The design rationale of gascheduler is simplicity. We have some tasks that take some input and produce some output. We want to run these on multiple machines in a compute cluster and have them restarted if they fail. The library can be seen as a simple implementation of the map in MapReduce where we do not do any of distributed file system work. This is left up to the application implementing the scheduler. For example, a developer may have their data stored on a distributed file system such as AWS’s S3 and chose to use the s3erl library. We essentially manage a queue of callbacks and make sure they are executed in the case of failure such as when a compute node goes down or an exception is thrown. This also brings us to another design rationale. Tasks must be able to be run multiple times without causing consistency issues. We generally deal with this problem by making our operations idempotent, where applying the task to the state reaches the same answer, even if it is run more than once.
In the future we may consider using a multi-master design where there is more than one master node in the cluster. But for the moment we have found a single-master design to be sufficient. However, it does result in a single point of failure.
What drove you to create it as it stands?

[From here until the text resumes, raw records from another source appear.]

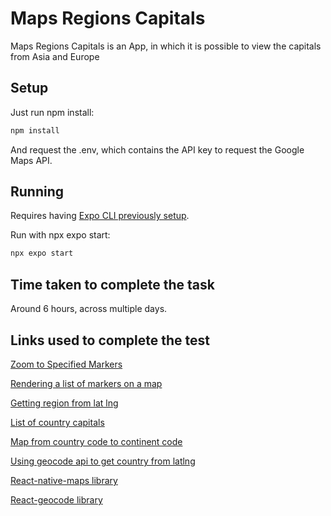 # Maps Regions Capitals

Maps Regions Capitals is an App, in which it is possible to view the capitals from Asia and Europe

## Setup

Just run npm install:

```bash
npm install
```
And request the .env, which contains the API key to request the Google Maps API.

## Running

Requires having [Expo CLI previously setup](https://docs.expo.dev/get-started/installation/).

Run with npx expo start:

```bash
npx expo start
```

## Time taken to complete the task

Around 6 hours, across multiple days.

## Links used to complete the test

[Zoom to Specified Markers](https://github.com/react-native-maps/react-native-maps#zoom-to-specified-markers)

[Rendering a list of markers on a map](https://github.com/react-native-maps/react-native-maps#rendering-a-list-of-markers-on-a-map)

[Getting region from lat lng](https://developers.google.com/maps/documentation/javascript/examples/geocoding-reverse)

[List of country capitals](http://techslides.com/demos/country-capitals.json)

[Map from country code to continent code](http://country.io/continent.json)

[Using geocode api to get country from latlng](https://stackoverflow.com/a/31143413)

[React-native-maps library](https://www.npmjs.com/package/react-native-maps)

[React-geocode library](https://www.npmjs.com/package/react-geocode)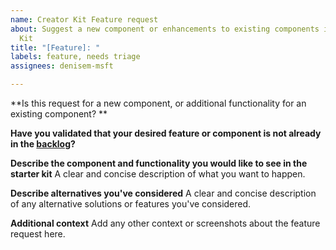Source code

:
 ```yaml
---
name: Creator Kit Feature request
about: Suggest a new component or enhancements to existing components in the Creator
  Kit
title: "[Feature]: "
labels: feature, needs triage
assignees: denisem-msft

---
```


**Is this request for a new component, or additional functionality for an existing component? **

**Have you validated that your desired feature or component is not already in the [backlog](https://github.com/microsoft/powercat-creator-kit/issues?q=is%3Aopen+is%3Aissue+label%3Abacklog)?**

**Describe the component and functionality you would like to see in the starter kit**
A clear and concise description of what you want to happen.

**Describe alternatives you've considered**
A clear and concise description of any alternative solutions or features you've considered.

**Additional context**
Add any other context or screenshots about the feature request here.
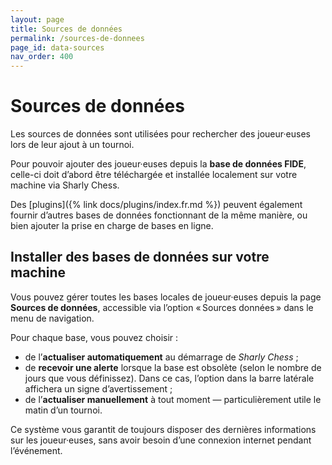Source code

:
 ```yaml
---
layout: page
title: Sources de données
permalink: /sources-de-donnees
page_id: data-sources
nav_order: 400
---
```


# Sources de données

Les sources de données sont utilisées pour rechercher des joueur·euses lors de leur ajout à un tournoi.

Pour pouvoir ajouter des joueur·euses depuis la **base de données FIDE**, celle-ci doit d’abord être téléchargée et installée localement sur votre machine via Sharly Chess.

Des [plugins]({% link docs/plugins/index.fr.md %}) peuvent également fournir d’autres bases de données fonctionnant de la même manière, ou bien ajouter la prise en charge de bases en ligne.

## Installer des bases de données sur votre machine

Vous pouvez gérer toutes les bases locales de joueur·euses depuis la page **Sources de données**, accessible via l’option « Sources données » dans le menu de navigation.

Pour chaque base, vous pouvez choisir :
- de l’**actualiser automatiquement** au démarrage de _Sharly Chess_ ;
- de **recevoir une alerte** lorsque la base est obsolète (selon le nombre de jours que vous définissez). Dans ce cas, l’option dans la barre latérale affichera un signe d’avertissement ;
- de l’**actualiser manuellement** à tout moment — particulièrement utile le matin d’un tournoi.

Ce système vous garantit de toujours disposer des dernières informations sur les joueur·euses, sans avoir besoin d’une connexion internet pendant l’événement.
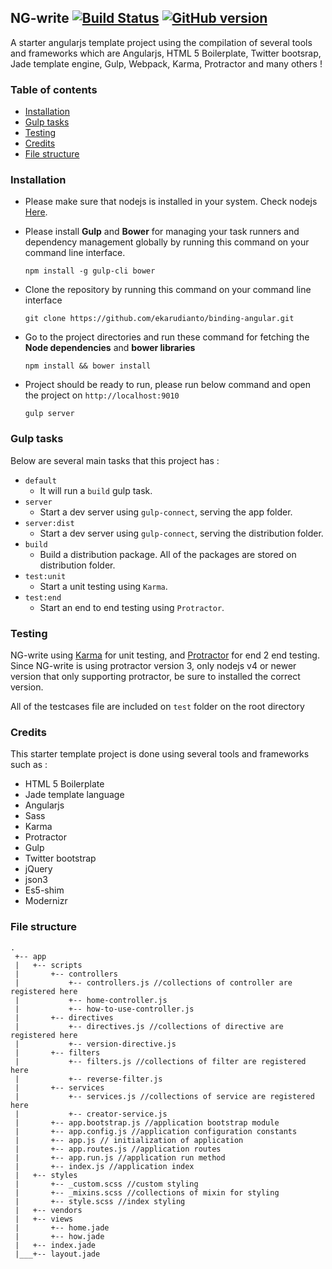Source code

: ## NG-write [![Build Status](https://travis-ci.org/ekarudianto/NG-write.svg?branch=master)](https://travis-ci.org/ekarudianto/NG-write) [![GitHub version](https://badge.fury.io/gh/ekarudianto%2FNG-write.svg)](https://badge.fury.io/gh/ekarudianto%2FNG-write)

A starter angularjs template project using the compilation of several tools and frameworks which are Angularjs, HTML 5 Boilerplate, Twitter bootsrap, Jade template engine, Gulp, Webpack, Karma, Protractor and many others !

### Table of contents
    
* [Installation](#installation)
* [Gulp tasks](#gulp-tasks)
* [Testing](#testing)
* [Credits](#credits)
* [File structure](#file-structure)

### Installation

- Please make sure that nodejs is installed in your system. Check nodejs [Here](https://nodejs.org/en/).
- Please install **Gulp** and **Bower** for managing your task runners and dependency management globally by running this command on your command line interface.

  ```
  npm install -g gulp-cli bower
  ```
- Clone the repository by running this command on your command line interface  
  
  ```
  git clone https://github.com/ekarudianto/binding-angular.git
  ```  
- Go to the project directories and run these command for fetching the **Node dependencies** and **bower libraries**
 
  ```
  npm install && bower install
  ```
- Project should be ready to run, please run below command and open the project on ```http://localhost:9010```

  ```
  gulp server
  ```  

### Gulp tasks

Below are several main tasks that this project has :

* ```default```
    * It will run a ```build``` gulp task.
* ```server```
    * Start a dev server using ```gulp-connect```, serving the app folder.
* ```server:dist```
    * Start a dev server using ```gulp-connect```, serving the distribution folder.
* ```build```
    * Build a distribution package. All of the packages are stored on distribution folder.        
* ```test:unit```
    * Start a unit testing using ```Karma```.
* ```test:end```
    * Start an end to end testing using ```Protractor```.    
 
### Testing
    
NG-write using [Karma](https://karma-runner.github.io/0.13/index.html) for unit testing, and [Protractor](http://www.protractortest.org/#/) for end 2 end testing. Since NG-write is using protractor version 3, only nodejs v4 or newer version that only supporting protractor, be sure to installed the correct version.

All of the testcases file are included on ```test``` folder on the root directory

### Credits

This starter template project is done using several tools and frameworks such as :

- HTML 5 Boilerplate
- Jade template language
- Angularjs
- Sass
- Karma
- Protractor
- Gulp
- Twitter bootstrap
- jQuery
- json3
- Es5-shim
- Modernizr

### File structure

```
.
 +-- app
 |   +-- scripts
 |       +-- controllers
 |           +-- controllers.js //collections of controller are registered here
 |           +-- home-controller.js
 |           +-- how-to-use-controller.js
 |       +-- directives
 |           +-- directives.js //collections of directive are registered here
 |           +-- version-directive.js
 |       +-- filters
 |           +-- filters.js //collections of filter are registered here
 |           +-- reverse-filter.js
 |       +-- services
 |           +-- services.js //collections of service are registered here
 |           +-- creator-service.js
 |       +-- app.bootstrap.js //application bootstrap module
 |       +-- app.config.js //application configuration constants
 |       +-- app.js // initialization of application
 |       +-- app.routes.js //application routes
 |       +-- app.run.js //application run method
 |       +-- index.js //application index
 |   +-- styles
 |       +-- _custom.scss //custom styling
 |       +-- _mixins.scss //collections of mixin for styling
 |       +-- style.scss //index styling
 |   +-- vendors
 |   +-- views
 |       +-- home.jade
 |       +-- how.jade
 |   +-- index.jade
 |___+-- layout.jade
```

The separate library was created from real use cases we have in processing event data. The main driver for the creation of this project was code reuse. We wanted the same functionality as we already had but the code was not as reusable as we would have liked. So, we thought we should also open source the library in case anyone else can make use of the code.
We use tasks instead of processes because we have limited resources on these systems such as memory, disk IO, and network IO. If we start everything at the same time we can run into contention problems or even exceed the available physical memory on a machine. The tasks we run are generally fairly long running in Erlang terms and take seconds to process, rather than the millisecond response times it is well known for in applications such as messaging.
A gascheduler task is a thin abstraction over an Erlang process. As a user does not have to think about how and where the work is done. Gascheduler automates the assignment of work to available compute resources. Each task just ends up being executed in its own Erlang process, but all the boilerplate fault tolerance stuff is done by gascheduler through this abstraction of a task. It is this logic which we found we can reuse.